■ PROVIDED RECORDS
· · · · ·
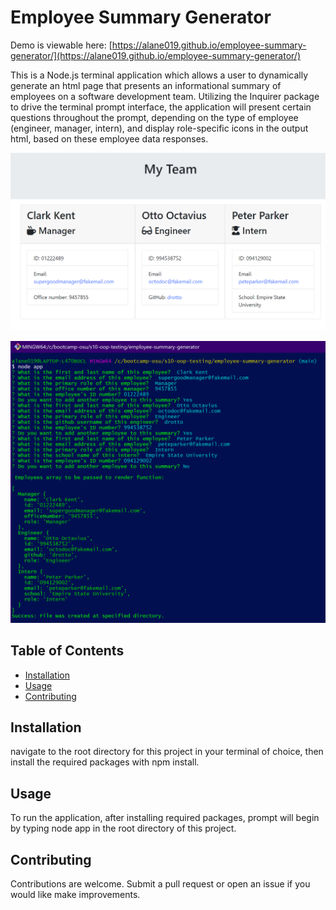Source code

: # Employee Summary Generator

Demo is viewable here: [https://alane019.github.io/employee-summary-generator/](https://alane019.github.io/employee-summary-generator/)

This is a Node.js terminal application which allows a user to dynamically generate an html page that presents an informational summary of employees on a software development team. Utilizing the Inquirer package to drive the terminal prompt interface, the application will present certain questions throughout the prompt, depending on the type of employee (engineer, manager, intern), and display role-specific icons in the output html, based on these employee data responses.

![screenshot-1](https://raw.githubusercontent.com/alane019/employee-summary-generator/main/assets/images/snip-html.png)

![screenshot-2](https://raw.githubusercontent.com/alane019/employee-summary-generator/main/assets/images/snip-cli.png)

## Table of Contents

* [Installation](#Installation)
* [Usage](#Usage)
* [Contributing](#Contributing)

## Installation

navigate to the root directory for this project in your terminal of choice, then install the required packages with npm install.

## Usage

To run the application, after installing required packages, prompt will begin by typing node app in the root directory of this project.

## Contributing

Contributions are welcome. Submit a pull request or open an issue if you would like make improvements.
· · · · ·
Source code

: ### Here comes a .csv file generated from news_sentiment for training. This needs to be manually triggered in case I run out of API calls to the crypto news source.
· · · · ·
■ TO DO
The exact lines of the material above starting at the one that contains "navigate to the" and ending at the one that contains "Contributions are welcome." are what to retype; leave out everything else.

■ REPLY TO THE TASK
navigate to the root directory for this project in your terminal of choice, then install the required packages with npm install.

## Usage

To run the application, after installing required packages, prompt will begin by typing node app in the root directory of this project.

## Contributing

Contributions are welcome. Submit a pull request or open an issue if you would like make improvements.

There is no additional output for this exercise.